Before buying a quince plant, check to see whether it requires cross pollination. Some varieties are self fruitful.
Avoid digging around quince plants for these are shallow rooted. They can experience some of the same potential problems as other fruit trees, such as fire blight, rust, caterpillars, and occasionally borers.
A number of quince varieties are available in the U.S. These include classics, such as Cooke’s Jumbo, and Smyrna as well as newer ones from Russia and Turkey.
Harvesting and Using Quinces
Normally, the fruits are allowed to ripen before harvesting. However, they can be picked earlier if you plan on storing them for long periods. These keep well on the tree.
Cut the fruits from the plant rather than pulling them loose, which can damage the stems. Handle quinces carefully for they tend to bruise very easily.

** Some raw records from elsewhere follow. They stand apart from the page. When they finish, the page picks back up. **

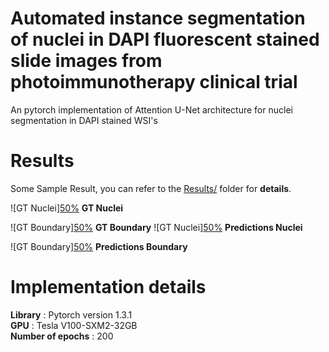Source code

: # Automated instance segmentation of nuclei in DAPI fluorescent stained slide images from photoimmunotherapy clinical trial
An pytorch implementation of Attention U-Net architecture for nuclei segmentation in DAPI stained WSI's

# Results
Some Sample Result, you can refer to the [Results/](Results/) folder for **details**.

  ![GT Nuclei][50%](Results/GT_R026_nuclei.jpg)
  **GT Nuclei**

  ![GT Boundary][50%](Results/GT_R026_bound.jpg)
   **GT Boundary**
   ![GT Nuclei][50%](Results/nuclei_R026.jpg)
  **Predictions Nuclei**

  ![GT Boundary][50%](Results/bound_R026.jpg)
   **Predictions Boundary**

# Implementation details

**Library** : Pytorch version 1.3.1<br/>
**GPU** : Tesla V100-SXM2-32GB<br/>
**Number of epochs** : 200<br/>

 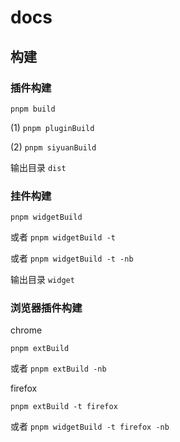 # docs

## 构建

### 插件构建

`pnpm build`

(1) `pnpm pluginBuild`

(2) `pnpm siyuanBuild`

输出目录 `dist`

### 挂件构建

`pnpm widgetBuild` 

或者 `pnpm widgetBuild -t` 

或者 `pnpm widgetBuild -t -nb`

输出目录 `widget`

### 浏览器插件构建

chrome

`pnpm extBuild`

或者 `pnpm extBuild -nb`

firefox

`pnpm extBuild -t firefox`

或者 `pnpm widgetBuild -t firefox -nb`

In areas with lengthy, hot Summers, quince will ripen on the tree from September to December and will be sweet tasting and soft enough to eat raw. When grown elsewhere, the fruits can sometimes be astringent, tart, bitter, and hard. These contain lots of seeds, which are easy to remove.
Quince fruits are used mainly for jams, jellies, and baked goods. During the cooking process, the quince flesh turns red and contributes a lovely color to pies and other cooked fruit dishes. The related flowering quinces (Chaenomeles spp.) bear similar looking edible fruits that can be used the same way as true quinces.